Six federal prosecutors from San Francisco have been honored by U.S. Attorney General Eric Holder for pursuing a money laundering case against a former Ukrainian prime minister.

The six prosecutors won a jury conviction of former Prime Minister Pavel Lazarenko in federal court in San Francisco in 2004 for using U.S. banks to launder $21.7 million extorted from a businessman in Ukraine in the 1990s.

The San Francisco attorneys were among 286 present and former Justice Department employees who were given the attorney general’s annual award for distinguished service at a ceremony in Washington, D.C. on Wednesday.

Holder said of the group, “I’m proud to call them my colleagues.”

Lazarenko, 56, was prime minister of Ukraine in 1996 and 1997 and fled to the United States in 1999. He later bought a $6.7 million house in Novato.

He was only the second former foreign leader to be prosecuted in a U.S. court. The first was deposed Gen. Manuel Noriega of Panama, who was sentenced in federal court in Miami in 1992 to 30 years in prison for cocaine trafficking.

Lazarenko was convicted of eight counts of laundering the $21.7 million and six other fraud and stolen property transportation counts related to the alleged looting of another $14 million from a state-owned dairy in Ukraine. He was sentenced to nine years in prison.

Last year, a federal appeals court upheld the money laundering convictions but dismissed the six other convictions.
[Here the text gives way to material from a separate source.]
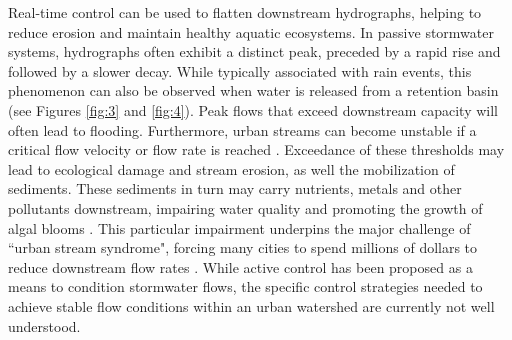 Real-time control can be used to flatten downstream hydrographs, helping to reduce erosion and maintain healthy aquatic ecosystems. In passive stormwater systems, hydrographs often exhibit a distinct peak, preceded by a rapid rise and followed by a slower decay. While typically associated with rain events, this phenomenon can also be observed when water is released from a retention basin (see Figures \ref{fig:3} and \ref{fig:4}). Peak flows that exceed downstream capacity will often lead to flooding. Furthermore, urban streams can become unstable if a critical flow velocity or flow rate is reached \citep{bledsoe2002stream}. Exceedance of these thresholds may lead to ecological damage and stream erosion, as well the mobilization of sediments. These sediments in turn may carry nutrients, metals and other pollutants downstream, impairing water quality and promoting the growth of algal blooms \cite{Michalak2013}. This particular impairment underpins the major challenge of ``urban stream syndrome", forcing many cities to spend millions of dollars to reduce downstream flow rates \cite{schilling2008greening, wise2008green}. 
While active control has been proposed as a means to condition stormwater flows, the specific control strategies needed to achieve stable flow conditions within an urban watershed are currently not well understood.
Lazerenko is due to be resentenced by U.S. District Judge Charles Breyer in San Francisco on Nov. 18.

Lazarenko has a final appeal pending before the U.S. Supreme Court, which is scheduled to consider at an Oct. 30 conference whether to take up his case.

The six prosecutors who received the awards are Assistant U.S. Attorneys Peter Axelrod, Patricia Kenney, Stephanie Hinds and Hartley West and former Assistant U.S. Attorneys Jonathan Howden and Martha Boersch, who are now in private practice.

Paralegal Specialist Christine Ying Tian also received an award for her work on the case.